(Assignment)
From the entries below, gather each line containing the word "gmail".

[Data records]
- Opening Delimiter -

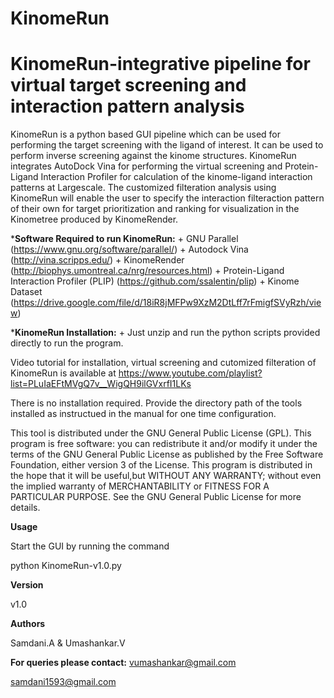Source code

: # KinomeRun

# KinomeRun-integrative pipeline for virtual target screening and interaction pattern analysis

KinomeRun is a python based GUI pipeline which can be used for performing the target screening with the ligand of interest. It can be used to perform inverse screening against the kinome structures. KinomeRun integrates AutoDock Vina for performing the virtual screening and Protein-Ligand Interaction Profiler for calculation of the kinome-ligand interaction patterns at Largescale. The customized filteration analysis using KinomeRun will enable the user to specify the interaction filteraction pattern of their own for target prioritization and ranking for visualization in the Kinometree produced by KinomeRender.


***Software Required to run KinomeRun:**
    + GNU Parallel (https://www.gnu.org/software/parallel/)
    + Autodock Vina (http://vina.scripps.edu/)
    + KinomeRender (http://biophys.umontreal.ca/nrg/resources.html)
    + Protein-Ligand Interaction Profiler (PLIP) (https://github.com/ssalentin/plip)
    + Kinome Dataset
(https://drive.google.com/file/d/18iR8jMFPw9XzM2DtLff7rFmigfSVyRzh/view)

***KinomeRun Installation:**
    + Just unzip and run the python scripts provided directly to run the program. 

Video tutorial for installation, virtual screening and cutomized filteration of KinomeRun is available at https://www.youtube.com/playlist?list=PLuIaEFtMVgQ7v__WigQH9ilGVxrfI1LKs

  There is no installation required. Provide the directory path of the tools installed as instructued in the manual for one time configuration. 

This tool is distributed under the GNU General Public License (GPL). This program is free software: you can redistribute it and/or modify it under the terms of the GNU General Public License as published by the Free Software Foundation, either version 3 of the License. This program is distributed in the hope that it will be useful,but WITHOUT ANY WARRANTY; without even the implied warranty of MERCHANTABILITY or FITNESS FOR A PARTICULAR PURPOSE. See the GNU General Public License for more details.

**Usage**

Start the GUI by running the command 

python KinomeRun-v1.0.py

**Version**

v1.0

**Authors**

Samdani.A & Umashankar.V

**For queries please contact:**
vumashankar@gmail.com

samdani1593@gmail.com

- Closing Delimiter -

(Your solution)
vumashankar@gmail.com
samdani1593@gmail.com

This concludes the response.